WORK TO BE COMPLETED
In the entries below, find every line holding the string "investičních" and collect it.

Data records
####################
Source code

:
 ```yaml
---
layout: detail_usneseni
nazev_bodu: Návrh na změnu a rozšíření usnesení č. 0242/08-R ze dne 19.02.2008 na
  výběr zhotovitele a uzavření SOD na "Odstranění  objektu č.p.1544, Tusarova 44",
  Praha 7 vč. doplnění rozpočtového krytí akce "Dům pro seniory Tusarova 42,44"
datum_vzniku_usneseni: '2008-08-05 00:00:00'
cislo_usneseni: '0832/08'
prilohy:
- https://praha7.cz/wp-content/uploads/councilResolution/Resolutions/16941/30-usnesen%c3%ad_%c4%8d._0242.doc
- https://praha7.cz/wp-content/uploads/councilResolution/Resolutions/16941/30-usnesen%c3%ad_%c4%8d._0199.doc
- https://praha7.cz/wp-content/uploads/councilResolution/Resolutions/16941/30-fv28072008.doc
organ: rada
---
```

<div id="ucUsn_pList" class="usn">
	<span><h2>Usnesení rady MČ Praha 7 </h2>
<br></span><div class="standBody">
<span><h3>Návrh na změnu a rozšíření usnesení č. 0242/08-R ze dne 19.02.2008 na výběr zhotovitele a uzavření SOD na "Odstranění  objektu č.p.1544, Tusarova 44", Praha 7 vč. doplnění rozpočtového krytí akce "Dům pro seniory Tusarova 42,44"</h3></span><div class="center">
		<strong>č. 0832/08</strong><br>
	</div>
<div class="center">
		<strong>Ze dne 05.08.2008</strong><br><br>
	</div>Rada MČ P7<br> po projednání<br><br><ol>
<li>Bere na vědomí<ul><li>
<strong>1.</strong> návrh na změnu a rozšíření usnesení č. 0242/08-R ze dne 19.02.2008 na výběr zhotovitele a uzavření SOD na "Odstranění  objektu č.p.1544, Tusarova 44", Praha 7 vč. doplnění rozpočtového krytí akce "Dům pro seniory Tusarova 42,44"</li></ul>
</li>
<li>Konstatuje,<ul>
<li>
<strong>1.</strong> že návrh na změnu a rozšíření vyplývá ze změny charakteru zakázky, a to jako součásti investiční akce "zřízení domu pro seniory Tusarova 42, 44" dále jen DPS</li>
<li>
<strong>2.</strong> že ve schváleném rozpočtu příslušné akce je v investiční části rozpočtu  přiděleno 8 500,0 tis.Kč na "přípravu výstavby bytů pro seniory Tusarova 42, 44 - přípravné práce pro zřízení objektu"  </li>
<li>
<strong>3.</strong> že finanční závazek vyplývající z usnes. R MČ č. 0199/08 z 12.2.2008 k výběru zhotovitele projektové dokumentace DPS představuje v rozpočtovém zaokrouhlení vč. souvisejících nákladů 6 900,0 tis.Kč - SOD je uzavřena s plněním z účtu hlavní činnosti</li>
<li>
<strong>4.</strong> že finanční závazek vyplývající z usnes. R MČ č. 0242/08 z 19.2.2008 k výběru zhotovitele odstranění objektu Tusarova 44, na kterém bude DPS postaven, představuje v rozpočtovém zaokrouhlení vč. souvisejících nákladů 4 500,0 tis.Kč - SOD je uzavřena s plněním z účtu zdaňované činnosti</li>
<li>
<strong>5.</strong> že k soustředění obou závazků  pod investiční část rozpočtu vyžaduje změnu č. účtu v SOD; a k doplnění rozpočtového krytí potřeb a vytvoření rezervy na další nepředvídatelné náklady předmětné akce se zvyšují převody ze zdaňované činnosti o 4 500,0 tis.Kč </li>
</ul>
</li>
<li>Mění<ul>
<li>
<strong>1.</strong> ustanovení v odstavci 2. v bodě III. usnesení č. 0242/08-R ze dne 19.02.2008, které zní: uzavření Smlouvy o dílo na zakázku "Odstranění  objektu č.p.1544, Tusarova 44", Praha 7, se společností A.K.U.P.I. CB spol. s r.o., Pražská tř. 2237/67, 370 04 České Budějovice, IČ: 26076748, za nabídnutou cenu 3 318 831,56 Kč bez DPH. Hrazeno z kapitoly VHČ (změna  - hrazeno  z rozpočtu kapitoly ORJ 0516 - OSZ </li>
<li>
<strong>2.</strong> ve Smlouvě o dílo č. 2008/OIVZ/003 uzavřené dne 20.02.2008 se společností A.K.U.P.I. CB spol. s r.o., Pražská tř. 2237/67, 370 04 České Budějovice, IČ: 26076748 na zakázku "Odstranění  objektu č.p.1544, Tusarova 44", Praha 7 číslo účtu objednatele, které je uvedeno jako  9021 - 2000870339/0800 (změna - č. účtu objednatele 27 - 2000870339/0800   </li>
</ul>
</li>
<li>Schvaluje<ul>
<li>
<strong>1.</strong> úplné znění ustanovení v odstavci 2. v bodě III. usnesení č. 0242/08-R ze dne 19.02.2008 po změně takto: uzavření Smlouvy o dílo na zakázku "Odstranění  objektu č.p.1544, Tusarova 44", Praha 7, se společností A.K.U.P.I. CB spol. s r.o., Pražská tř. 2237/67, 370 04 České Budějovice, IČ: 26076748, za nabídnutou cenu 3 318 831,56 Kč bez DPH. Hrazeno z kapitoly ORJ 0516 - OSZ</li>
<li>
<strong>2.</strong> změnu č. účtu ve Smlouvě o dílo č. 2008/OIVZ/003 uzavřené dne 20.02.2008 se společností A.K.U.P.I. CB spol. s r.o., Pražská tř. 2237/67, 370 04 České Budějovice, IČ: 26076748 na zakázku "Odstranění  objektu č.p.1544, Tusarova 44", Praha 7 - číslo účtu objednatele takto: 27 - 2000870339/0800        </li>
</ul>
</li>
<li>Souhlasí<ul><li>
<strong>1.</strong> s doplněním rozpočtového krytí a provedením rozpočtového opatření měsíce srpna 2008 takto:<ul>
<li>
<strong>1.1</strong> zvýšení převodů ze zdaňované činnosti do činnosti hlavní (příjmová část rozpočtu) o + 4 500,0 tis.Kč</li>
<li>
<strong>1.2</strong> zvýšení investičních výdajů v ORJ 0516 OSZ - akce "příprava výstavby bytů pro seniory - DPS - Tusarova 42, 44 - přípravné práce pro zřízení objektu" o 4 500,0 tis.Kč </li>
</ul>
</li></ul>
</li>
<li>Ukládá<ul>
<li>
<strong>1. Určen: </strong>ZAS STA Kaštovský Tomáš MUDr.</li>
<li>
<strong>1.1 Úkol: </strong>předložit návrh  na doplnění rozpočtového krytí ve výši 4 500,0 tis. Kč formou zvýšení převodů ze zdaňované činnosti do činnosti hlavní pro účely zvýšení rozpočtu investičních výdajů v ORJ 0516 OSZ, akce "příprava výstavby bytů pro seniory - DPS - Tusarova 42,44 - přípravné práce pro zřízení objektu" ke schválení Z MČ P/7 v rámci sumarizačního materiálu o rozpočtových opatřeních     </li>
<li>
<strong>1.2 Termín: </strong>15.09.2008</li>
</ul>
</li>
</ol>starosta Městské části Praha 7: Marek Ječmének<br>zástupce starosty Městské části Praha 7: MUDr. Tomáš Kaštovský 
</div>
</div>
####################
FINISHED EXERCISE
<strong>1.2</strong> zvýšení investičních výdajů v ORJ 0516 OSZ - akce "příprava výstavby bytů pro seniory - DPS - Tusarova 42, 44 - přípravné práce pro zřízení objektu" o 4 500,0 tis.Kč </li>
<strong>1.1 Úkol: </strong>předložit návrh  na doplnění rozpočtového krytí ve výši 4 500,0 tis. Kč formou zvýšení převodů ze zdaňované činnosti do činnosti hlavní pro účely zvýšení rozpočtu investičních výdajů v ORJ 0516 OSZ, akce "příprava výstavby bytů pro seniory - DPS - Tusarova 42,44 - přípravné práce pro zřízení objektu" ke schválení Z MČ P/7 v rámci sumarizačního materiálu o rozpočtových opatřeních     </li>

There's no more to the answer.